On one side we have rails subjected to thermal stress, tending to seriously expand or contract due to the environment temperature, and on the other side no stress is transferred.

Smart!

We cut the rails in that funny shape, grease the clamp plates, and we let the rail slide.

Most of them – the subject of this post – are short, with the moving part only on two sleepers. Sometimes they are called breathers or breathing joints – perhaps a better name as these short devices are not built using switch rails.

In English-translated technical literature they are sometimes called expansion joints or compensation devices – direct translation from the original language. The thing in the drawing above is called “dilatation device”. (Note to self: I have to write a post about translations and language barriers, mentioning about a sleeper, a frog and a rabbit foot …)

You see them everywhere.

For quite a long time, every time I saw one, I wondered what is the purpose of the strap rails installed in the fourfoot.

Don’t they transfer part of the thermal force, reducing the efficiency of the device?

How will the rails slide if the sleepers are fixed in place?

Well, they slide, obviously.

But some part of the thermal force is transferred across through the strap rails.

How much force passes from one side to the other?

So, first, why strap rails?

I don’t really know, but I have a theory.

The rails tend to move, very often together with the sleepers – the longitudinal resistance of the movement through the ballast is usually smaller than the one between rail and sleeper.

Sometimes the rails move relative to the sleeper during installation, especially if you use hammers to install fastening clips.

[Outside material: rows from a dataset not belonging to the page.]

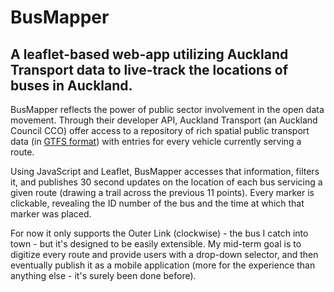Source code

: # BusMapper

## A leaflet-based web-app utilizing Auckland Transport data to live-track the locations of buses in Auckland.


BusMapper reflects the power of public sector involvement in the open data movement. Through their developer API, Auckland Transport (an Auckland Council CCO) offer access to a repository of rich spatial public transport data (in [GTFS format](https://developers.google.com/transit/gtfs/)) with entries for every vehicle currently serving a route.

Using JavaScript and Leaflet, BusMapper accesses that information, filters it, and publishes 30 second updates on the location of each bus servicing a given route (drawing a trail across the previous 11 points). Every marker is clickable, revealing the ID number of the bus and the time at which that marker was placed.

For now it only supports the Outer Link (clockwise) - the bus I catch into town - but it's designed to be easily extensible. My mid-term goal is to digitize every route and provide users with a drop-down selector, and then eventually publish it as a mobile application (more for the experience than anything else - it's surely been done before).
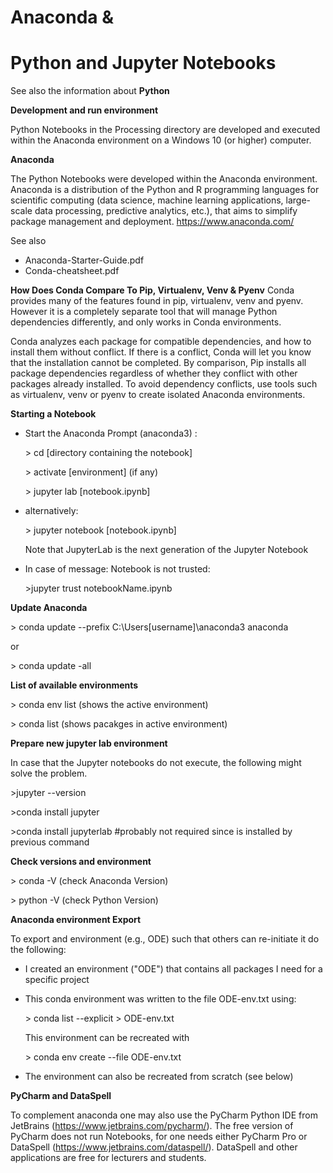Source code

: # Anaconda & 

# Python and Jupyter Notebooks



See also the information about **Python**   



**Development and run environment**

Python Notebooks in the Processing directory are developed and executed within the Anaconda environment on a Windows 10 (or higher) computer.   



**Anaconda**

The Python Notebooks were developed within the Anaconda environment. Anaconda is a distribution of the Python and R programming languages for scientific computing (data science, machine learning applications, large-scale data processing, predictive analytics, etc.), that aims to simplify package management and deployment.  https://www.anaconda.com/

See also

* Anaconda-Starter-Guide.pdf
* Conda-cheatsheet.pdf



**How Does Conda Compare To Pip, Virtualenv, Venv & Pyenv**
Conda provides many of the features found in pip, virtualenv, venv and pyenv. However it is a completely separate tool that will manage Python dependencies differently, and only works in Conda environments.

Conda analyzes each package for compatible dependencies, and how to install them without conflict. If there is a conflict, Conda will let you know that the installation cannot be completed. By comparison, Pip installs all package dependencies regardless of whether they conflict with other packages already installed. To avoid dependency conflicts, use tools such as virtualenv, venv or pyenv to create isolated Anaconda environments.



**Starting a Notebook**

* Start the Anaconda Prompt (anaconda3) :

  \> cd [directory containing the notebook]

  \> activate [environment]   (if any) 
  
  \> jupyter lab [notebook.ipynb]
  
  
  
* alternatively:  

  \> jupyter notebook [notebook.ipynb] 

  Note that JupyterLab is the next generation of the Jupyter Notebook

  

* In case of message: Notebook is not trusted: 

  \>jupyter trust notebookName.ipynb

  



**Update Anaconda**

\> conda update --prefix C:\Users\[username]\anaconda3 anaconda

or

\> conda update -all



**List of available environments**

\> conda env list  (shows the active environment)

\> conda list (shows pacakges in active environment)



**Prepare new jupyter lab environment**

In case that the Jupyter notebooks do not execute, the following might solve the problem. 

 \>jupyter --version

\>conda install jupyter

\>conda install jupyterlab  #probably not required since is installed by previous command

 

**Check versions and environment**

\> conda -V  (check Anaconda Version)

\> python -V (check Python Version)



**Anaconda environment Export**

To export and environment (e.g., ODE) such that others can re-initiate it do the following:

* I created an environment ("ODE") that contains all packages I need for a specific project

* This conda environment was written to the file ODE-env.txt using:

  \> conda list --explicit > ODE-env.txt  

  This environment can be recreated with

  \> conda env create --file ODE-env.txt

* The environment can also be recreated from scratch (see below)

  

 **PyCharm and DataSpell**

To complement anaconda one may also use the PyCharm Python IDE from JetBrains (https://www.jetbrains.com/pycharm/). The free version of PyCharm does not run Notebooks, for one needs either PyCharm Pro or DataSpell (https://www.jetbrains.com/dataspell/). DataSpell and other applications are free for lecturers and students.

Hence, very often the track looks like this:

Let’s edit that …

… and scale it.

You see it now?! Some will be able to read from this picture the type of fastening and the installation method.

If the sleepers at the adjustment switch will move like this, then there is the chance for the device to be skewed and not to work properly, its sliding movement to be affected by the skewed position of the supporting sleepers, for the device installed on a ballasted track.

This is why, I think, those strap rails are installed – to keep the four sleepers parallel and to allow the device to work as designed. There is a price for this – some stress passes across (not much, the fastening longitudinal resistance of one sleeper).

This is what I though the straps are for, until a saw this, in Brussels – Garre du Midi (on one side CWR, on the other unstrengthened turnout and jointed track):

I was puzzled again. Not only about the strap rails but also about the stress transfer. If we have only one sliding point and the rest of the switch rail length is fastened on 5 sleepers, how does this breath?

Are the switch rail K fastenings without longitudinal restraint?

How much force passes across? 5x fastening longitudinal resistance is something … but doesn’t the switch rail creep relative to the sleeper?

What do you think?

One thought on “And I wonder, still I wonder, who cut the rails?

  1. i was always under the impression the strap rails made sure that the breather sleepers didn’t move just in-case the breather wasn’t lubricated/working as it should to stop these sleepers moving therefore unsquaring (i know its not a word) themselves and maybe bringing the gauge in?